A blade-shaped turbulator interrupts the laminar boundary layer and promotes fluid flow turbulence in heat exchangers to improve thermal performance. Increased turbulence boosts heat transfer coefficient and heat exchanger efficiency. HVAC systems, automobile radiators, and power plant heat exchangers use blade-shaped turbulators for their more uniform temperature distribution and faster heat transfer. In our latest journey, we aim to simulate a shell and tube heat exchanger relying on performance improvement by installing blade-shaped turbulators inside the tubes. As always, there is a reference paper as a guide. It is entitled “ Numerical investigation on double tube-pass shell-and-tube heat exchangers with different baffle configurations” published in Applied Thermal Engineering journal.

Simulation Process

The complex geometry consists of blade-shaped turbulators inside tubes and a shell equipped with baffle-cuts, designed using Design Modeler software.

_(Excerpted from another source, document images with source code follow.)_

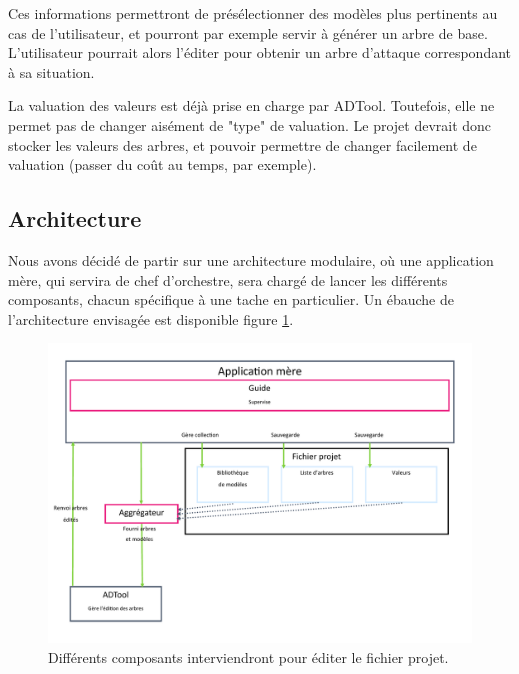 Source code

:         Ces informations permettront de présélectionner des modèles plus pertinents au cas de l'utilisateur, et pourront par exemple servir à générer un arbre de base. L'utilisateur pourrait alors l'éditer pour obtenir un arbre d'attaque correspondant à sa situation.

        La valuation des valeurs est déjà prise en charge par ADTool. Toutefois, elle ne permet pas de changer aisément de "type" de valuation. Le projet devrait donc stocker les valeurs des arbres, et pouvoir permettre de changer facilement de valuation (passer du coût au temps, par exemple).
    
    \subsection{Architecture}
        Nous avons décidé de partir sur une architecture modulaire, où une application mère, qui servira de chef d'orchestre, sera chargé de lancer les différents composants, chacun spécifique à une tache en particulier. %
        Un ébauche de l'architecture envisagée est disponible figure \ref{fig:archi}.

        \begin{figure}
            \begin{center}
                \includegraphics[width=1\textwidth]{figure/archi.pdf}
            \end{center}
            \caption{Différents composants interviendront pour éditer le fichier projet.}
            \label{fig:archi}
        \end{figure}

Next, a tetrahedron mesh grid containing 6500644 cells is generated. In our previous studies, we investigated the effect of using baffle-cuts to enhance heat transfer inside the shell. This time, a new concept called shape-blade turbulators is added to seek the difference it makes. The hot and cold water inside the shell and tube has 293 and 353K, respectively. The steel material applied on tubes can hasten the heat transmission.

Post-processing

We targeted the study of the effect of using blade-shaped turbulators. It is best to make a comparison between the case without the implementation of blade-shaped turbulators and the clean tubes. Look at the contour below. It displays the temperature distribution in both cases and in both regions. The inlet temperature for both cases is 293K, However, the blade-shape tubulators could remarkably increase turbulence, followed by heat transfer improvement. To put it into values, the outlet temperature shows 314.73K and 318.15K for clean tubes and the equipped case, respectively.